§ **Task requirements**
Count up the lines below in which the string "what" appears. The reply should be that number alone.

________________

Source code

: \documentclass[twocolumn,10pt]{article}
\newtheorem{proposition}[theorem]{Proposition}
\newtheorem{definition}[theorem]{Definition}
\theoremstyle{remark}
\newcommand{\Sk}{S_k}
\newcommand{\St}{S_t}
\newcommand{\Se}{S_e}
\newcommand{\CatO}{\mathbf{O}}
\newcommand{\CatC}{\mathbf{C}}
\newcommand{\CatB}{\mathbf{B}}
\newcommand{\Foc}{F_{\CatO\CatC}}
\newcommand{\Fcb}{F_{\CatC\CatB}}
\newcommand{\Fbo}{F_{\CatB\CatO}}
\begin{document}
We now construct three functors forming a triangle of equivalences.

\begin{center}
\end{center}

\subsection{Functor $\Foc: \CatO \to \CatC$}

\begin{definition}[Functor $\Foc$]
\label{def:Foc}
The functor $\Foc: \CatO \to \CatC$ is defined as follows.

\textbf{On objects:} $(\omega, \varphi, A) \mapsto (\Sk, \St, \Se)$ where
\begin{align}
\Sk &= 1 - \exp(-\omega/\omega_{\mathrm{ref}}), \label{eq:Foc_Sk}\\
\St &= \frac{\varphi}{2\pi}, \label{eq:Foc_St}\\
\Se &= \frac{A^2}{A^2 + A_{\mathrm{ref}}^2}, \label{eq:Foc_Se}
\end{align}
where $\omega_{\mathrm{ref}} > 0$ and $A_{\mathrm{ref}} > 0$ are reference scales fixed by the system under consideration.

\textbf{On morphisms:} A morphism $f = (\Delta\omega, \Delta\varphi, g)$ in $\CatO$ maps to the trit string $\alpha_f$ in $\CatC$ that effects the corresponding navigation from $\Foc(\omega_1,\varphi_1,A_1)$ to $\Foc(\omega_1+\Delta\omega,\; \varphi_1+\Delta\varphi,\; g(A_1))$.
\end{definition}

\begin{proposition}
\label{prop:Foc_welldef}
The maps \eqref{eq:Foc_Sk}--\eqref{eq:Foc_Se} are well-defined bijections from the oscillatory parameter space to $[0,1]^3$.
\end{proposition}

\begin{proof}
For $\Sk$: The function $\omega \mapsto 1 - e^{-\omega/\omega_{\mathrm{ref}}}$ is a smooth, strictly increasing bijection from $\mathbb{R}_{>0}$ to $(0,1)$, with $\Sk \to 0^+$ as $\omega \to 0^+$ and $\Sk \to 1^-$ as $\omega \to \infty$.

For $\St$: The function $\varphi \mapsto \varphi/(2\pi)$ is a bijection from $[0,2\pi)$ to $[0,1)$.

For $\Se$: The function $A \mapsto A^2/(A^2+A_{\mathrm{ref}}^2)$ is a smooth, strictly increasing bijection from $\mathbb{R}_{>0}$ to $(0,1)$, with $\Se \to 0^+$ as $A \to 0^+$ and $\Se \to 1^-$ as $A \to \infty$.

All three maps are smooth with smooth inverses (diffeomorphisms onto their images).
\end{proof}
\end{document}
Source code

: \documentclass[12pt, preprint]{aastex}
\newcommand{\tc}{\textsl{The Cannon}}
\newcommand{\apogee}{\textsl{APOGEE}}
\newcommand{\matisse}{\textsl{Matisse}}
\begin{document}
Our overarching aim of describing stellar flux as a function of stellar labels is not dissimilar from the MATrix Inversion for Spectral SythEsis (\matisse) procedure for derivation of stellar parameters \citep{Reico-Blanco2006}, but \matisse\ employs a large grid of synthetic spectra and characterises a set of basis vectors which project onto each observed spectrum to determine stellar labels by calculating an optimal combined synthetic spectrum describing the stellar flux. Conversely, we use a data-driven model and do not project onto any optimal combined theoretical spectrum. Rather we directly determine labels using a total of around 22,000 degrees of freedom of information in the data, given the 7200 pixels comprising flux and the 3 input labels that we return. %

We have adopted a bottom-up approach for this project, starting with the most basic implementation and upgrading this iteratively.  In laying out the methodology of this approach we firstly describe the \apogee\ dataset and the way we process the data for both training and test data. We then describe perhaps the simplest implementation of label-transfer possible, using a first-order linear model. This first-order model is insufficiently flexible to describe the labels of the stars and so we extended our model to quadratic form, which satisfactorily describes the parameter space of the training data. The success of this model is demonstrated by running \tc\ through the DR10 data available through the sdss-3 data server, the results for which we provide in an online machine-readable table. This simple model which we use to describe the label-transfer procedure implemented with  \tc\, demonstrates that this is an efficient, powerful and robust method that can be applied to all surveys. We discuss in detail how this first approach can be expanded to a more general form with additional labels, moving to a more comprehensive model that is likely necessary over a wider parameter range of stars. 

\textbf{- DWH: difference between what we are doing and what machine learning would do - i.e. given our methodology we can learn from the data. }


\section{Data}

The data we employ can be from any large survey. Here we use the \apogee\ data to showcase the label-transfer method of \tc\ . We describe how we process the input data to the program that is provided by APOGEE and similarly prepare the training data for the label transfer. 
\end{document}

________________

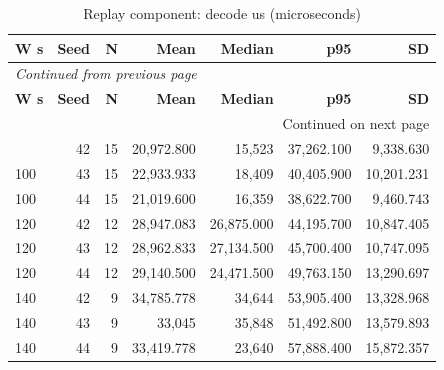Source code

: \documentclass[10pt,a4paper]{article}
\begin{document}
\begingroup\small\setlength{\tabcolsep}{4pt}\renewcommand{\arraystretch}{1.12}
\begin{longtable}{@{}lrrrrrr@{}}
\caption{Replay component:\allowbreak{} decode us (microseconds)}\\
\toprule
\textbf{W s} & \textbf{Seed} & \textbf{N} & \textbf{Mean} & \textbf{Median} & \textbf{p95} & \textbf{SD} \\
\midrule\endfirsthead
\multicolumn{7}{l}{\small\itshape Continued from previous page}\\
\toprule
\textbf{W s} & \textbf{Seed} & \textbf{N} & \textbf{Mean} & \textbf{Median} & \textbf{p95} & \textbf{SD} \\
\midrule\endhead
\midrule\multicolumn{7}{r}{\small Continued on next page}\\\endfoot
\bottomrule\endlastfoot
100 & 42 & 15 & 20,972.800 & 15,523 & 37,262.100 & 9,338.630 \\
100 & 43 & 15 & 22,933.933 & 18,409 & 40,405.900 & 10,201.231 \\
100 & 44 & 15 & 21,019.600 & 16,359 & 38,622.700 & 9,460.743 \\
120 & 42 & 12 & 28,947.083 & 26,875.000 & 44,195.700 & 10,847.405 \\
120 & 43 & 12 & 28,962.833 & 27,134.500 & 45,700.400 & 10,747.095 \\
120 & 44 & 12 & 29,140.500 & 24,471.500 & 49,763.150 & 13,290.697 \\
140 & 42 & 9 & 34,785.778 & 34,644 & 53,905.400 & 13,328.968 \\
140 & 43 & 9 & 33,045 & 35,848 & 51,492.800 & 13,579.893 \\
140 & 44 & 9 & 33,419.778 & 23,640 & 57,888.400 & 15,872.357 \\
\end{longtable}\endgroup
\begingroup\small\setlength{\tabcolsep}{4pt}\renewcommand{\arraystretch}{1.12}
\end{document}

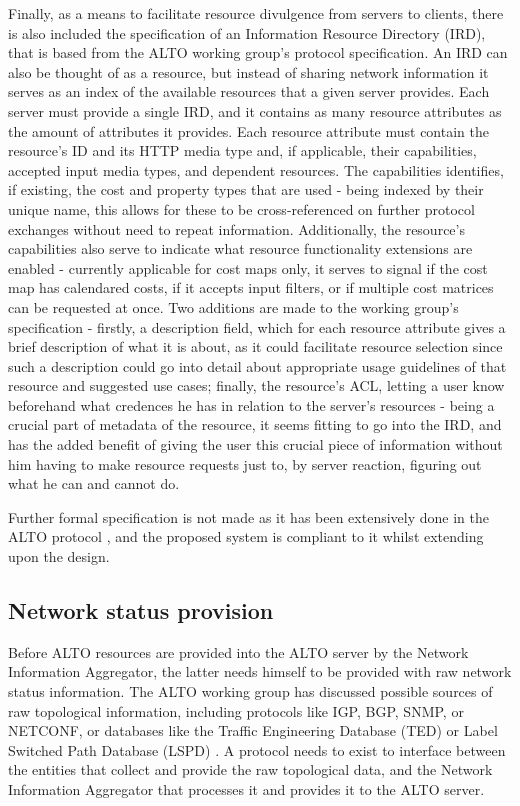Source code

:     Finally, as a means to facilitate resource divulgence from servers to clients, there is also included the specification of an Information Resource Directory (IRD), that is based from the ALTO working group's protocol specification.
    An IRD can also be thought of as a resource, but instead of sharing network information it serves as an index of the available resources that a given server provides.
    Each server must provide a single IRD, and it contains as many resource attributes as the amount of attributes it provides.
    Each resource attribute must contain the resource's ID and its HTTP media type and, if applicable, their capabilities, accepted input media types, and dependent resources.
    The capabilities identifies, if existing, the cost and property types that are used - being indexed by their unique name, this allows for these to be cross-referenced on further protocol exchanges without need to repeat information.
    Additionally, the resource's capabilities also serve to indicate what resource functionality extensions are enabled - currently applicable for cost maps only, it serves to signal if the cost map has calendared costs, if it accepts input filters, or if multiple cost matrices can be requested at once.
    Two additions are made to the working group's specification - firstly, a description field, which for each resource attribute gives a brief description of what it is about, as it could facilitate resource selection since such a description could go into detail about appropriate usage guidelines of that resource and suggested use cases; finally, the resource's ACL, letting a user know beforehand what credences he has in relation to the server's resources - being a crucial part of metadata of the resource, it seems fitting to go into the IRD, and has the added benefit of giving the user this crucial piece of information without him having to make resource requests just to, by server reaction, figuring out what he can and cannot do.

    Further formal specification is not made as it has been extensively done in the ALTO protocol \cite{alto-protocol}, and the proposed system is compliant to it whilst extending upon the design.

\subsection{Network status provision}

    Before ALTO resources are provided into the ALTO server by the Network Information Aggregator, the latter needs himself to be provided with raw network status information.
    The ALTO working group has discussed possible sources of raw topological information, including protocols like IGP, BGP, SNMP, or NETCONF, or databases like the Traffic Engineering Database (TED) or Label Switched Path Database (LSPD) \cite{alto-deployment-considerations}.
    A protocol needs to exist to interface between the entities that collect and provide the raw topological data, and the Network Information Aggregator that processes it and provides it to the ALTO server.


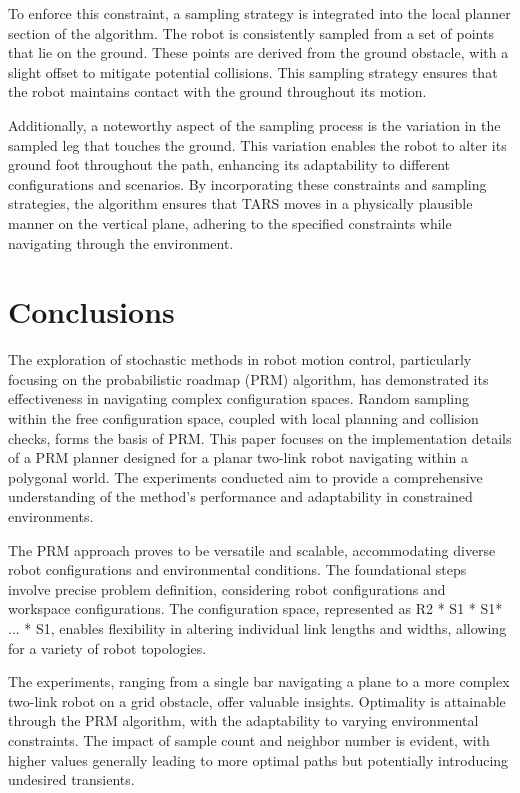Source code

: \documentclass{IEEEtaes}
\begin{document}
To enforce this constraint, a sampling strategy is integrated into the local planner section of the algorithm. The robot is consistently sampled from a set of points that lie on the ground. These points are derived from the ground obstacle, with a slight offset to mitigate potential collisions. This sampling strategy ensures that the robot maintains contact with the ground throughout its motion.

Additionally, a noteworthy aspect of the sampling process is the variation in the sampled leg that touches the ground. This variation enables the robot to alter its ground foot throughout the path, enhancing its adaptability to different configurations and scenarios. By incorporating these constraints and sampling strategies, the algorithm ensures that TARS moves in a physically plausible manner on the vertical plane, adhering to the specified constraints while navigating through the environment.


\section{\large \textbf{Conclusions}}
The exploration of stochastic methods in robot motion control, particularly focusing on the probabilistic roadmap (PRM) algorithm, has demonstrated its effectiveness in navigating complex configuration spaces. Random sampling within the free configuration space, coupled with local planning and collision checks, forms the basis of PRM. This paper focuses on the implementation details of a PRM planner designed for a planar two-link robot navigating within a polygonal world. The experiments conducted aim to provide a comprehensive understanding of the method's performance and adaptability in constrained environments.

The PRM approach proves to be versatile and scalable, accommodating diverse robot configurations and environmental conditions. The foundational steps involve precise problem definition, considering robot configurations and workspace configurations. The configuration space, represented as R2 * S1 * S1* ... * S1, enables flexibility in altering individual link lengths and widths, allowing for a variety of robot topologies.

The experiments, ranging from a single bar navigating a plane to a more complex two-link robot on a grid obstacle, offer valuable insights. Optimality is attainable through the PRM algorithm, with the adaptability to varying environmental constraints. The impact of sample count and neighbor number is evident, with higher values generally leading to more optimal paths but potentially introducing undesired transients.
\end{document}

________________

§ **Response area**
3